Le ministre du travail Olivier Dussopt a aussi répété régulièrement qu’elle ne ferait « pas de perdant ». Les cinq semaines de débats et de polémiques que nous venons de vivre permettent d’en douter fortement.

La réalité est qu’il y aura bien des perdants. Si pour certaines catégories, rien ne changera vraiment : celles qui ont fait de longues études devront, du fait de la durée des cotisations, partir souvent à 64 ans déjà dans le système actuel.

Mais ce projet fait porter l’effort sur les femmes ayant des enfants qui auraient pu partir à 62 ans grâce aux trimestres validés pour chaque enfant. Si la réforme passe, elles devront attendre 64 ans. Situation identique pour les salarié-es  des couches populaires ou moyennes qui ont fait des études courtes…

Autre inégalité majeure : actuellement, à 60 et 61 ans, 29% des salariés (soit 1 millions de personnes) ne sont ni en emploi, ni à la retraite : 4% sont au chômage et 25% en inactivité dépendant donc financièrement des minima sociaux ou de l’aide de leur entourage. Ils resteront donc dans cette situation deux ans de plus avec une retraite à 64 ans !

  • Les femmes gagnantes ?

Mme Borne et divers ministres vantaient dès le départ une réforme plus protectrice des femmes.

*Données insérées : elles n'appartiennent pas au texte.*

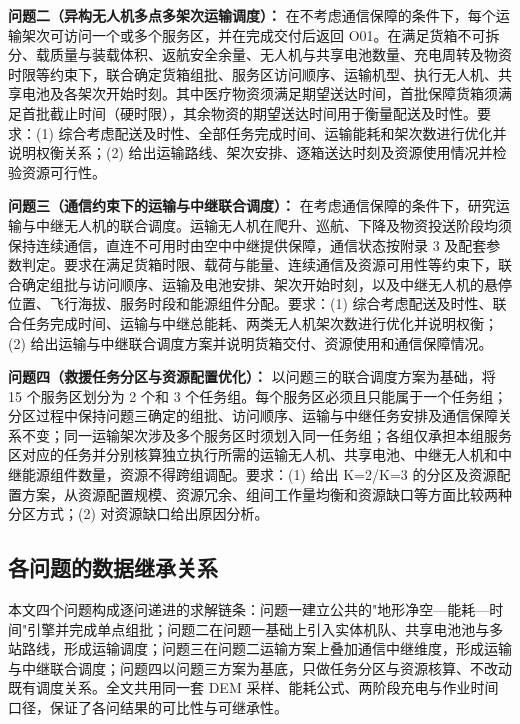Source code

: \textbf{问题二（异构无人机多点多架次运输调度）：} 在不考虑通信保障的条件下，每个运输架次可访问一个或多个服务区，并在完成交付后返回 O01。在满足货箱不可拆分、载质量与装载体积、返航安全余量、无人机与共享电池数量、充电周转及物资时限等约束下，联合确定货箱组批、服务区访问顺序、运输机型、执行无人机、共享电池及各架次开始时刻。其中医疗物资须满足期望送达时间，首批保障货箱须满足首批截止时间（硬时限），其余物资的期望送达时间用于衡量配送及时性。要求：(1) 综合考虑配送及时性、全部任务完成时间、运输能耗和架次数进行优化并说明权衡关系；(2) 给出运输路线、架次安排、逐箱送达时刻及资源使用情况并检验资源可行性。

\textbf{问题三（通信约束下的运输与中继联合调度）：} 在考虑通信保障的条件下，研究运输与中继无人机的联合调度。运输无人机在爬升、巡航、下降及物资投送阶段均须保持连续通信，直连不可用时由空中中继提供保障，通信状态按附录 3 及配套参数判定。要求在满足货箱时限、载荷与能量、连续通信及资源可用性等约束下，联合确定组批与访问顺序、运输及电池安排、架次开始时刻，以及中继无人机的悬停位置、飞行海拔、服务时段和能源组件分配。要求：(1) 综合考虑配送及时性、联合任务完成时间、运输与中继总能耗、两类无人机架次数进行优化并说明权衡；(2) 给出运输与中继联合调度方案并说明货箱交付、资源使用和通信保障情况。

\textbf{问题四（救援任务分区与资源配置优化）：} 以问题三的联合调度方案为基础，将 15 个服务区划分为 2 个和 3 个任务组。每个服务区必须且只能属于一个任务组；分区过程中保持问题三确定的组批、访问顺序、运输与中继任务安排及通信保障关系不变；同一运输架次涉及多个服务区时须划入同一任务组；各组仅承担本组服务区对应的任务并分别核算独立执行所需的运输无人机、共享电池、中继无人机和中继能源组件数量，资源不得跨组调配。要求：(1) 给出 K=2/K=3 的分区及资源配置方案，从资源配置规模、资源冗余、组间工作量均衡和资源缺口等方面比较两种分区方式；(2) 对资源缺口给出原因分析。

\subsection{各问题的数据继承关系}

本文四个问题构成逐问递进的求解链条：问题一建立公共的"地形净空—能耗—时间"引擎并完成单点组批；问题二在问题一基础上引入实体机队、共享电池池与多站路线，形成运输调度；问题三在问题二运输方案上叠加通信中继维度，形成运输与中继联合调度；问题四以问题三方案为基底，只做任务分区与资源核算、不改动既有调度关系。全文共用同一套 DEM 采样、能耗公式、两阶段充电与作业时间口径，保证了各问结果的可比性与可继承性。
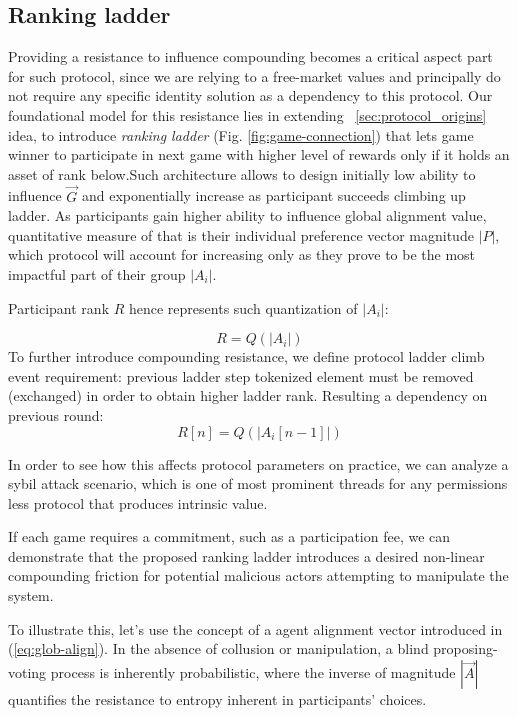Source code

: \documentclass{article}
\begin{document}
\begin{CJK}{UTF8}{gbsn}
\begin{multicols}{2}
        \subsection{Ranking ladder}

        Providing a resistance to influence compounding becomes a critical aspect part for such protocol, since we are relying to a free-market values and principally do not require any specific identity solution as a dependency to this protocol.
        Our foundational model for this resistance lies in extending  ~\ref{sec:protocol_origins} idea, to introduce \textit{ranking ladder} (Fig. \ref*{fig:game-connection}) that lets game winner to participate in next game with higher level of rewards only if it holds an asset of rank below.Such architecture allows to design initially low ability to influence ${\vec{G}}$ and exponentially increase as participant succeeds climbing up ladder. As participants gain higher ability to influence global alignment value, quantitative measure of that is their individual preference vector magnitude $|P|$, which protocol will account for increasing only as they prove to be the most impactful part of their group $|A_i|$.
        
        Participant rank $R$ hence represents such quantization of $|A_i|$:

        \begin{equation}
            R = Q(|A_i|)
        \end{equation}
        To further introduce compounding resistance, we define protocol ladder climb event requirement: previous ladder step tokenized element must be removed (exchanged) in order to obtain higher ladder rank. Resulting a dependency on previous round:
        \begin{equation}
            R[n] = Q(|A_i[n-1]|)
        \end{equation}

        In order to see how this affects protocol parameters on practice, we can analyze a sybil attack scenario, which is one of most prominent threads for any permissions less protocol that produces intrinsic value.


        If each game requires a commitment, such as a participation fee, we can demonstrate that the proposed ranking ladder introduces a desired non-linear compounding friction for potential malicious actors attempting to manipulate the system.

        To illustrate this, let's use the concept of a agent alignment vector introduced in (\ref*{eq:glob-align}). In the absence of collusion or manipulation, a blind proposing-voting process is inherently probabilistic, where the inverse of magnitude $|\vec{A}|$ quantifies the resistance to entropy inherent in participants' choices.



\end{multicols}
\end{CJK}
\end{document}
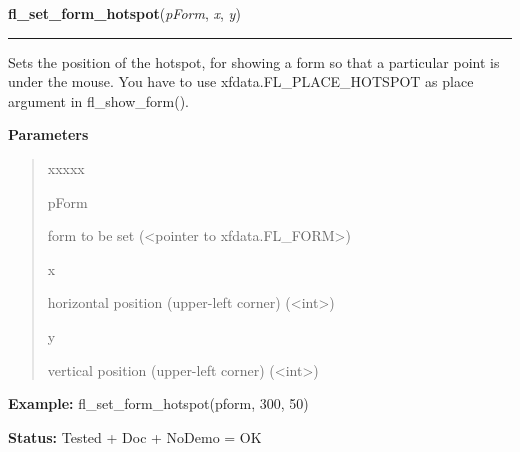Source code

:     \vspace{0.5ex}

\hspace{.8\funcindent}\begin{boxedminipage}{\funcwidth}

    \raggedright \textbf{fl\_set\_form\_hotspot}(\textit{pForm}, \textit{x}, \textit{y})

    \vspace{-1.5ex}

    \rule{\textwidth}{0.5\fboxrule}
\setlength{\parskip}{2ex}
    Sets the position of the hotspot, for showing a form so that a 
    particular point is under the mouse. You have to use 
    xfdata.FL\_PLACE\_HOTSPOT as place argument in fl\_show\_form().

\setlength{\parskip}{1ex}
      \textbf{Parameters}
      \vspace{-1ex}

      \begin{quote}
        \begin{Ventry}{xxxxx}

          \item[pForm]

          form to be set ({\textless}pointer to 
          xfdata.FL\_FORM{\textgreater})

          \item[x]

          horizontal position (upper-left corner) 
          ({\textless}int{\textgreater})

          \item[y]

          vertical position (upper-left corner) 
          ({\textless}int{\textgreater})

        \end{Ventry}

      \end{quote}

\textbf{Example:} fl\_set\_form\_hotspot(pform, 300, 50)



\textbf{Status:} Tested + Doc + NoDemo = OK



    \end{boxedminipage}

    \label{xformslib:library:fl_set_form_hotobject}

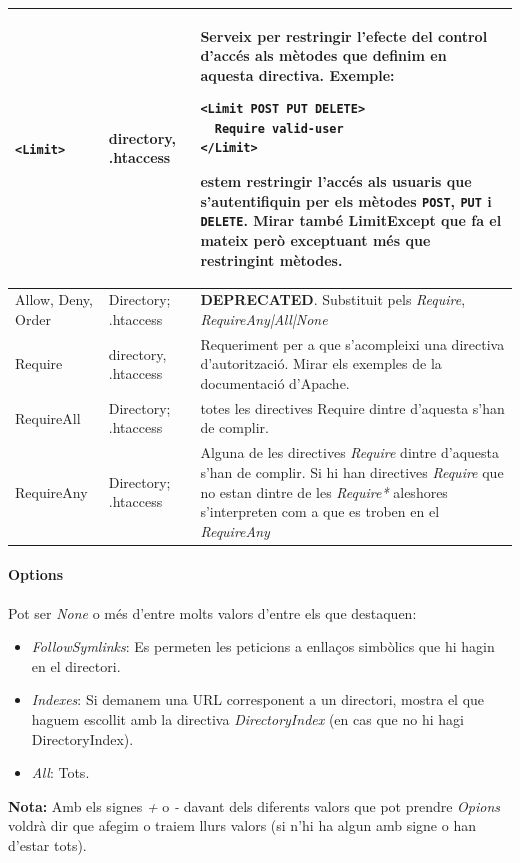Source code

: \documentclass[a4paper, 11pt]{article}
\begin{document}
\begin{longtable}{|p{4cm}|p{3cm}|p{5cm}|}
\verb+<Limit>+ & directory, .htaccess & Serveix per restringir l'efecte 
del control d'accés als mètodes que definim en aquesta directiva. 
Exemple:
\begin{verbatim}
<Limit POST PUT DELETE>
  Require valid-user
</Limit>
\end{verbatim}
estem restringir l'accés als usuaris que s'autentifiquin 
per els mètodes \verb+POST+, \verb+PUT+ i \verb+DELETE+. Mirar també LimitExcept que fa el mateix però exceptuant més que restringint mètodes. \\
\hline
Allow, Deny, Order & Directory; .htaccess& \textbf{DEPRECATED}. Substituit pels \textit{Require}, \textit{RequireAny|All|None} \\
\hline
Require & directory, .htaccess & Requeriment per a que s'acompleixi una directiva d'autorització. Mirar els exemples de la documentació d'Apache. \\
\hline
RequireAll & Directory; .htaccess & totes les directives Require dintre d'aquesta s'han de complir. \\
\hline
RequireAny & Directory; .htaccess & Alguna de les directives \textit{Require} dintre d'aquesta s'han de complir. Si hi han directives \textit{Require} que no estan dintre de les \textit{Require*} aleshores s'interpreten com a que es troben en el \textit{RequireAny}\\
\hline
\end{longtable}

\paragraph{Options}
Pot ser \textit{None} o m\'es d'entre molts valors d'entre els que destaquen:

\begin{itemize}
	\item \textit{FollowSymlinks}: Es permeten les peticions a enllaços simbòlics que hi hagin en el directori.
	\item \textit{Indexes}: Si demanem una URL corresponent a un directori, mostra el que haguem escollit amb la directiva \textit{DirectoryIndex} (en cas que no hi hagi DirectoryIndex).
	\item \textit{All}: Tots.
\end{itemize}

\textbf{Nota:} Amb els signes \textit{+} o \textit{-} davant dels diferents valors que pot prendre \textit{Opions} voldrà dir que afegim o traiem llurs valors (si n'hi ha algun amb signe o han d'estar tots).
\end{document}
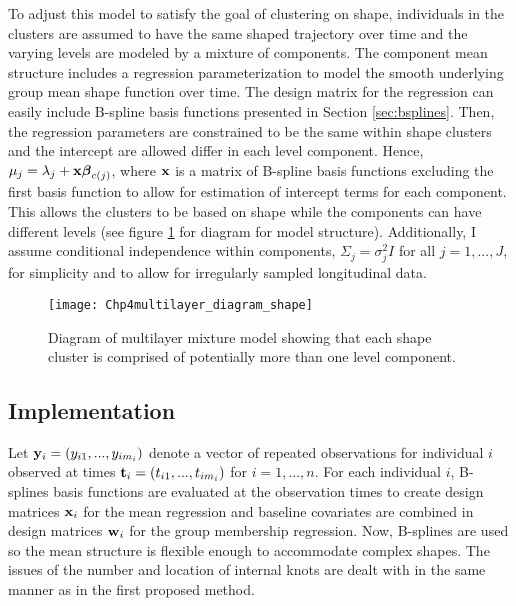 To adjust this model to satisfy the goal of clustering on shape, individuals in the clusters are assumed to have the same shaped trajectory over time and the varying levels are modeled by a mixture of components. The component mean structure includes a regression parameterization to model the smooth underlying group mean shape function over time. The design matrix for the regression can easily include B-spline basis functions presented in Section \ref{sec:bsplines}. Then, the regression parameters are constrained to be the same within shape clusters and the intercept are allowed differ in each level component. Hence, $\mu_{j}=\lambda_{j}+\mathbf x \boldsymbol\beta_{c(j)}$, where $\mathbf x$ is a matrix of B-spline basis functions excluding the first basis function to allow for estimation of intercept terms for each component. This allows the clusters to be based on shape while the components can have different levels (see figure \ref{fig:diashape} for diagram for model structure). Additionally, I assume conditional independence within components, $\Sigma_{j}=\sigma^{2}_{j}I$ for all $j=1,...,J$,  for simplicity and to allow for irregularly sampled longitudinal data.
\begin{figure}[h]
\centering
\texttt{[image: Chp4multilayer\_diagram\_shape]}
\label{fig:diashape}
\caption{Diagram of multilayer mixture model showing that each shape cluster is comprised of potentially more than one level component.}
\end{figure}

\subsection{Implementation}
Let $\mathbf y_{i}=(y_{i1},...,y_{im_{i}})$ denote a vector of repeated observations for individual $i$ observed at times $\mathbf t_{i}=(t_{i1},...,t_{im_{i}})$  for $i=1,...,n$. For each individual $i$, B-splines basis functions are evaluated at the observation times to create design matrices $\mathbf x_{i}$ for the mean regression and baseline covariates are combined in design matrices $\mathbf w_{i}$ for the group membership regression. Now, B-splines are used so the mean structure is flexible enough to accommodate complex shapes. The issues of the number and location of internal knots are dealt with in the same manner as in the first proposed method.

Mais très rapidement, cela s’affirmait aussi être une mensonge éhonté !

L’étude d’impact de la réforme le démontre : les femmes de la génération 1980 partiraient huit mois plus tard contre quatre mois supplémentaire pour les hommes. L’économiste Patrick Aubert le prouve à l’analyse des mesures concernant entre autres la perte de droits pour les femmes liés à la maternité et l’éducation des enfants.

Le 8 mars, journée internationale du droit des femmes, sera l’occasion de faire la démonstration de l’impact négatif de cette réforme pour le salariat féminin.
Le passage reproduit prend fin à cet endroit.